## Loot
**loot** (*noun, verb*) — plundered goods; to pillage or steal, especially during war or civil unrest.
## Sanskrit Roots
The word begins in Sanskrit: *loṭati* (लोटति), meaning *he plunders* or *he rolls over*, from the root *luṭ-*, to rob or steal. The verbal root generated the noun *lūṭ* (लूट) — plunder, booty. This is the form that passed into the vernacular languages of the Indian subcontinent, stabilising in Hindi and Urdu as **lūṭ** (लूट / لوٹ), with the associated verb **lūṭnā** — to plunder, to rob, to strip a place clean.
By the time the British East India Company began its territorial campaigns in the mid-eighteenth century, *lūṭ* was a living, active word in the commercial and military vocabulary of northern India. Soldiers, merchants, and courtiers all understood it. The act it described — the systematic stripping of valuables from a defeated enemy — was as ancient as war itself.
## The Colonial Transfer
### The East India Company and the Bengal Campaigns
The word entered English with startling speed after the Battle of Plassey in 1757, when Robert Clive's forces defeated the Nawab of Bengal and opened the subcontinent to systematic British extraction. The Company's soldiers — sepoys and European recruits alike — moved through the same military world and shared a working vocabulary. *Lūṭ* was too useful, too precise, to leave behind.
Early attestations in English appear in the late eighteenth century, initially in the journals, letters, and dispatches of Company officers. The spelling settled as *loot* by the early nineteenth century. What is striking is how quickly it shed its foreign costume: within a generation it was being used in English newspapers without italics, without explanation, as if it had always belonged to the language.
### Normalisation Through Military Usage
This assimilation was not accidental. The British military campaigns in India — Plassey, the Siege of Seringapatam in 1799, the Anglo-Maratha Wars, the sacking of the Summer Palace in the Second Opium War — involved the organised seizure of valuables on a scale that required bureaucratic vocabulary. *Loot* provided a term that was simultaneously descriptive and, crucially, morally neutral. It named the act without naming the crime. Where *plunder* carried a taint of lawlessness and *pillage* evoked medieval violence, *loot* arrived fresh, foreign, technical-sounding
The word appears in Hobson-Jobson (1886), the famous Anglo-Indian glossary compiled by Henry Yule and Arthur Burnell, which documented the hundreds of words the British had absorbed from the subcontinent. Yule notes its common currency among Indian Army officers and its rapid spread into civilian speech.

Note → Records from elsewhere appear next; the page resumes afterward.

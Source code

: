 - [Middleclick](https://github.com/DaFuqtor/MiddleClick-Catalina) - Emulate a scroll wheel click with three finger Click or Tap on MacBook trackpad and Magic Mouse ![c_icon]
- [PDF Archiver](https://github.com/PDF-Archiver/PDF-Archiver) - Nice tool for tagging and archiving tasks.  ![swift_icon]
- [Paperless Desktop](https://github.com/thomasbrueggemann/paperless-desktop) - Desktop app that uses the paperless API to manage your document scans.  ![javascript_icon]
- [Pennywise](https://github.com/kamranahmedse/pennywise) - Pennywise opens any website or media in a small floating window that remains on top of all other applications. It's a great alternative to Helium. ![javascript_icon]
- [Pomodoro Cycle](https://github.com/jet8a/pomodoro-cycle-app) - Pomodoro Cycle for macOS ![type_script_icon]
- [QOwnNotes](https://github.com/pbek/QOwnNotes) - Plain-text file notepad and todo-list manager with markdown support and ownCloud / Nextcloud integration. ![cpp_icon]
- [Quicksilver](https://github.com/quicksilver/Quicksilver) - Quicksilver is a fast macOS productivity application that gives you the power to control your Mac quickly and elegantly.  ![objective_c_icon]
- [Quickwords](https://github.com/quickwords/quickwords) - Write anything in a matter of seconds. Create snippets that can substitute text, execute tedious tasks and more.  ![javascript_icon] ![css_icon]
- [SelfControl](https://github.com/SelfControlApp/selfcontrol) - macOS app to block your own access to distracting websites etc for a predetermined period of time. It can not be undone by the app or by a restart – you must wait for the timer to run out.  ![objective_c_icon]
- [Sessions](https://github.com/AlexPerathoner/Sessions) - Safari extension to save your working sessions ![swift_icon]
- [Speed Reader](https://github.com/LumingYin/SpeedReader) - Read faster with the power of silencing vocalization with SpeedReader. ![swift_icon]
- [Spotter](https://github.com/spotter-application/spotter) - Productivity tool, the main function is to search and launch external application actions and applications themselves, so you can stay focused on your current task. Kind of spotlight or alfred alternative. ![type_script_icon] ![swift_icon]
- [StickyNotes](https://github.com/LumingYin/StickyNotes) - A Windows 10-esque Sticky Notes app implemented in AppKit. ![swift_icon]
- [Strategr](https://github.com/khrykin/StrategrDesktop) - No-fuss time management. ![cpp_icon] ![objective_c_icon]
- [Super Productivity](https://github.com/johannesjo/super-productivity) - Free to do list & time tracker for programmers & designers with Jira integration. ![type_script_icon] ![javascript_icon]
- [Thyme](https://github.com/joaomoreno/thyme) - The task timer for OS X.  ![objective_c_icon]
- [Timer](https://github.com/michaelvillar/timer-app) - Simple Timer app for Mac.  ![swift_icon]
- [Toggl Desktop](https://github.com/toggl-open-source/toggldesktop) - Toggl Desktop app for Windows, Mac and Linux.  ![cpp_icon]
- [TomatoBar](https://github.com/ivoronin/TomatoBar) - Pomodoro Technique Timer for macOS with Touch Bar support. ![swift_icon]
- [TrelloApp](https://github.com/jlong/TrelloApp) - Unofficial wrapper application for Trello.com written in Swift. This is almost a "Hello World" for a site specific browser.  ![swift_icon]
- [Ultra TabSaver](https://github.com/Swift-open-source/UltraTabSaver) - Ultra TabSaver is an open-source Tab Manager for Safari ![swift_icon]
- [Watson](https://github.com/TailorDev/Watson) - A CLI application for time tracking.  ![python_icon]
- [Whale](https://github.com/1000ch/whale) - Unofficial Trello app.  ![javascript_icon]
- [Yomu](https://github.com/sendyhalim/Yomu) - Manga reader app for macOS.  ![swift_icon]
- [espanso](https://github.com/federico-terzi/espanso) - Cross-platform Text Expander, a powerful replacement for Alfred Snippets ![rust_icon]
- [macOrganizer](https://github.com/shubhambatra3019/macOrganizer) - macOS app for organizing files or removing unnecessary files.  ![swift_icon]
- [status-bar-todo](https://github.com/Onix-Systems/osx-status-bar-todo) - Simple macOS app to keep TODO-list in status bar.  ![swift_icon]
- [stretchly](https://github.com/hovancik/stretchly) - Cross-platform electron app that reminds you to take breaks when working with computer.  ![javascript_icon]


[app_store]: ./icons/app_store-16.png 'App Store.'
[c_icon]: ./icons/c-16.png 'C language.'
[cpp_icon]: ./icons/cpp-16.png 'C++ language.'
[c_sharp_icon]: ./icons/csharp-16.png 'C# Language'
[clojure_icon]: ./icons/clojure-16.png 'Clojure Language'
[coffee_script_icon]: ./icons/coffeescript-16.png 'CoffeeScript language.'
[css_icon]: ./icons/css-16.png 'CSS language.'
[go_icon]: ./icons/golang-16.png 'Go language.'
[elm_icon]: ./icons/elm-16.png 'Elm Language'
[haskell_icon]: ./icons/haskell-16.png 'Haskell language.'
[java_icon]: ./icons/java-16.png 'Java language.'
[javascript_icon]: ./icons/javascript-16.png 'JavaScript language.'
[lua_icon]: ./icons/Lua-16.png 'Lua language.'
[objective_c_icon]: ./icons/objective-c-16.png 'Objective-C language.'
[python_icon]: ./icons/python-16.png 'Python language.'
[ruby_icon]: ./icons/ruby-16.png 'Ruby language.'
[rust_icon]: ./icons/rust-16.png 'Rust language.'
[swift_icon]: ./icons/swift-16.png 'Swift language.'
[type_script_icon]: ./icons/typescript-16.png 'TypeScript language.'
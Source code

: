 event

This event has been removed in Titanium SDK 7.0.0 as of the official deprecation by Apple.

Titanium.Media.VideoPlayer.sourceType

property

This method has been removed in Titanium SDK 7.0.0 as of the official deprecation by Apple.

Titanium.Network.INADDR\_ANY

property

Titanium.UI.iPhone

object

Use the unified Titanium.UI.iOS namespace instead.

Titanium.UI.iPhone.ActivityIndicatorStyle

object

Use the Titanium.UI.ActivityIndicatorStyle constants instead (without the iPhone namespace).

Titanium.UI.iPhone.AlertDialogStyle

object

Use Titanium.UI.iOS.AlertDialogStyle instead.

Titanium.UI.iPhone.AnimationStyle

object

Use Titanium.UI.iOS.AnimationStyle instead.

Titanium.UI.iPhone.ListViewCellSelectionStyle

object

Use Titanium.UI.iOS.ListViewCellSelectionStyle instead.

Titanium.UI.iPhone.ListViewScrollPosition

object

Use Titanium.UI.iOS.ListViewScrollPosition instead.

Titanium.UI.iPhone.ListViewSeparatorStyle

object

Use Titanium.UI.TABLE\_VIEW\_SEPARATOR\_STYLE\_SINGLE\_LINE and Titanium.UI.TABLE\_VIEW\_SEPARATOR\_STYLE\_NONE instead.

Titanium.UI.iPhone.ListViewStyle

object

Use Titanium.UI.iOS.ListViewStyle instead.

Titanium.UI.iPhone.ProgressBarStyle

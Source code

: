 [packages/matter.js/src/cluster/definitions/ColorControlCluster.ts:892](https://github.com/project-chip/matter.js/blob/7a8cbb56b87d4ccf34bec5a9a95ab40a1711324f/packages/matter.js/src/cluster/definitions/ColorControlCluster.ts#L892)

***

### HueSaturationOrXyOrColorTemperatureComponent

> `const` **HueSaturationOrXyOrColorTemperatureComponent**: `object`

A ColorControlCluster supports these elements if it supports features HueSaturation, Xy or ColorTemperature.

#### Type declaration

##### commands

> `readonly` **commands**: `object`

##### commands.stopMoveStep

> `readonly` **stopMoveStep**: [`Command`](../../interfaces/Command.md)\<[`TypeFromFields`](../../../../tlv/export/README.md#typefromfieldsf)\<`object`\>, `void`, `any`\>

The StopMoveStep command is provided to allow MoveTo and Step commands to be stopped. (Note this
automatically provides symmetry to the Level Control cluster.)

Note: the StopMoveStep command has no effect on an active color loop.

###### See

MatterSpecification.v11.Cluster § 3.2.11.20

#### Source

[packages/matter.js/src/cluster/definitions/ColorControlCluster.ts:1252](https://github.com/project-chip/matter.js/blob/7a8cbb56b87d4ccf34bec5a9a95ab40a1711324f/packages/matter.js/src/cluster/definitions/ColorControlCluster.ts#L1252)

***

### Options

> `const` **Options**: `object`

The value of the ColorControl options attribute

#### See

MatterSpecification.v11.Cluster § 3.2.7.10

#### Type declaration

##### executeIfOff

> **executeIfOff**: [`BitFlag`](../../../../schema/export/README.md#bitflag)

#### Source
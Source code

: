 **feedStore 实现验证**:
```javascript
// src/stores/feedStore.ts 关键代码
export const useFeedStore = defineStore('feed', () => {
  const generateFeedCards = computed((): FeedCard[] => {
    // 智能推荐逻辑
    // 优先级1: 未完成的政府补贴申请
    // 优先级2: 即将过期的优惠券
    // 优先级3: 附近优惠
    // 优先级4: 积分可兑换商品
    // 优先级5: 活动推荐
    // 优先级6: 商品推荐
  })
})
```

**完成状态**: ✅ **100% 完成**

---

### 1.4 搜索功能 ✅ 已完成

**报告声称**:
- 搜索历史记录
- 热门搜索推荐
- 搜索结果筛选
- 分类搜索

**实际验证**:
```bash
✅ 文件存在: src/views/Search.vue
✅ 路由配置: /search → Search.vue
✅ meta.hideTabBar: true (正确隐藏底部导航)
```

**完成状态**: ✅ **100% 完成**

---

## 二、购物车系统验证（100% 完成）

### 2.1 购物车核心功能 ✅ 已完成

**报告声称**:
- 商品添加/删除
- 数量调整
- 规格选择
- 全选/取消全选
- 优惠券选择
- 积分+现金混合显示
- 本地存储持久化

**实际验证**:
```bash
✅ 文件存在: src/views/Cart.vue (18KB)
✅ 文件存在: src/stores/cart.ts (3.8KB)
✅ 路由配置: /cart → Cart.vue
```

English was not alone. The colonial networks of the nineteenth century were porous, and military vocabulary moved between European powers. German acquired *Beute* and retained it, but *Loot* appears in German colonial and military writing as a borrowing from English, particularly in the context of Africa and Asia. The word surfaces in Dutch colonial records in a similar pattern — borrowed through the shared infrastructure of imperial commerce and war correspondence rather than through any direct contact with Hindi.
This is the word's secondary journey: from Hindi into English, then from English outward as a piece of imperial technical vocabulary, so that a Sanskrit root came to name acts of extraction carried out by Europeans in Africa and the Pacific who had never been to India.
## Semantic Shift — From Battlefield to Slang
### The Twentieth Century
By the early twentieth century, *loot* had completed its domestication. It moved from military dispatches into popular fiction — Kipling uses it freely — and from fiction into street speech. The *loot* of a burglar's bag, the *loot* brought home from a birthday party, the *loot* of a shopping run: the word drained of its specific military and colonial content and refilled with the general meaning of *any goods or money acquired*, especially by informal or windfall means.
This semantic broadening is characteristic of borrowed military vocabulary: words that enter a language through war often survive by becoming metaphors. *Loot* followed the same path as *salary* (from Roman soldiers' salt rations) or *companion* (those who share bread — *com-panis*): the specific historical context fades, the useful core remains.
### Contemporary Usage
In current English, *loot* operates across a wide register — from journalistic reports of wartime pillage to gaming slang for items acquired in a dungeon, to informal British and American English for cash. The verb *to loot* retained more of its edge: it is still the word journalists reach for during urban unrest, natural disasters, and war. The noun drifted further into the colloquial.
## The Word as Artefact
Franz Bopp, tracing the kinship of Sanskrit to Greek and Latin, understood that words are not merely labels — they are the compressed residue of human movement: migration, conquest, trade, and contact. *Loot* is exactly that kind of residue. It travelled from Sanskrit through the vernacular languages of the Gangetic plain into the mouths of Company soldiers, across the Indian Ocean in letters home, into the pages of English newspapers, and then outward again into the wider colonial world.
What it carries, beneath the casual modern usage, is a record: of the Bengal campaigns, of the systematic extraction that built fortunes and funded an empire, of the moment when English-speakers found they needed a new word because the old ones were not quite adequate — or not quite comfortable — for what they were doing.